This collection of African tales reads like legends or folk tales. The title story, The Girl Who Married a Lion, tells of a woman who marries a fine young man, but her brother does not trust him. He tells his sister that her new husband is really a lion. She laughs at her brother for speaking so foolishly, but the brother doesn’t give up. He goes to his father and tells him that he thinks his new son-in-law is a lion. His father also laughs at him, and explains that the new son-in-law is a decent, kind man.
The marriage works out well and they are together for many years. They have two children, young boys, who are also good people. Still, the brother refuses to be around his brother-in-law, refusing to accept that he is a human being and not a lion.
Then one day, his sister comes to him. She says she is worried because her husband’s things smell strange. They wait until the husband is out of the house, and they go back together. He brother smells his things, and he decides that they all smell like a lion.
He goes back and tells his father what he has smelled and devises a plan to test if he really is a lion. They tie a goat up outside of his house and then wait until morning. When the sun rises, the goat is gone, and all that remains are the bones of the goat. They surmise that this is proof that he is indeed a lion. They get spears and run him out of town.

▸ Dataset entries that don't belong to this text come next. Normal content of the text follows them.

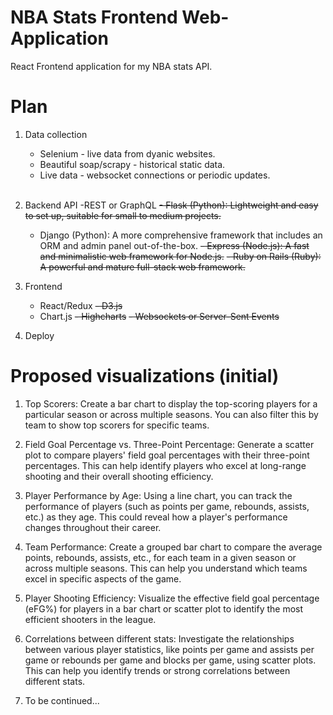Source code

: # NBA Stats Frontend Web-Application
React Frontend application for my NBA stats API.

# Plan

1. Data collection 
	- Selenium - live data from dyanic websites.
	- Beautiful soap/scrapy - historical static data.
	- Live data - websocket connections or periodic updates.  
&nbsp;  

2. Backend API
	-REST or GraphQL
	~~- Flask (Python): Lightweight and easy to set up, suitable for small to medium projects.~~
	- Django (Python): A more comprehensive framework that includes an ORM and admin panel out-of-the-box.
	~~- Express (Node.js): A fast and minimalistic web framework for Node.js.~~
	~~- Ruby on Rails (Ruby): A powerful and mature full-stack web framework.~~
&nbsp;  

3. Frontend
	- React/Redux
	~~- D3.js~~
	- Chart.js
	~~- Highcharts~~
	~~- Websockets or Server-Sent Events~~
&nbsp;  
4. Deploy


# Proposed visualizations (initial)

1. Top Scorers: Create a bar chart to display the top-scoring players for a particular season or across multiple seasons. You can also filter this by team to show top scorers for specific teams.

2. Field Goal Percentage vs. Three-Point Percentage: Generate a scatter plot to compare players' field goal percentages with their three-point percentages. This can help identify players who excel at long-range shooting and their overall shooting efficiency.

3. Player Performance by Age: Using a line chart, you can track the performance of players (such as points per game, rebounds, assists, etc.) as they age. This could reveal how a player's performance changes throughout their career.

4. Team Performance: Create a grouped bar chart to compare the average points, rebounds, assists, etc., for each team in a given season or across multiple seasons. This can help you understand which teams excel in specific aspects of the game.

5. Player Shooting Efficiency: Visualize the effective field goal percentage (eFG%) for players in a bar chart or scatter plot to identify the most efficient shooters in the league.

6. Correlations between different stats: Investigate the relationships between various player statistics, like points per game and assists per game or rebounds per game and blocks per game, using scatter plots. This can help you identify trends or strong correlations between different stats.

7. To be continued...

Then the wife confesses that she is worried that her two sons may also be lions. They devise another plan to test them. They make a cage out of tree limbs and put the boys inside. Then they hide in the woods and wait for the lions to come. Eventually, two lions come, they smell the cage, and they begin to roar and claw at the cage. The brother and the father deduce that if the children were indeed lions, then the other lions would not attack and try to eat them. This proves that the children were indeed not lions.
I do not wish to seem culturally insensitive, but these stories do not impress me in any way. With respect to the story above, even if one could ignore the concept of a man being a lion, several of the elements of the story seem illogical. First, why would the husband’s things only start to smell of lion after years had already passed. Would they not have smelled of lion from the very beginning? Second, the goat being eaten during the night could have occurred by the husband, or by any random lion that came from the forest. The fact that it was eaten only proves that there was a lion, but not that he was the lion. Finally, if such a test were to work to prove that the husband was or was not a lion, why would the brother not have conducted such a test years earlier, perhaps before his sister married the man?
I do understand that legends from all cultures, including my own, often lack basic logic . Still, this faulty logic is often used to portray some sort of message or to create some effect that is more powerful than the logic would have been. However, I see no such reason in these stories.
Smith, A.M. (2004). The girl who married a lion and other stories from africa. New York, NY: Pantheon Books.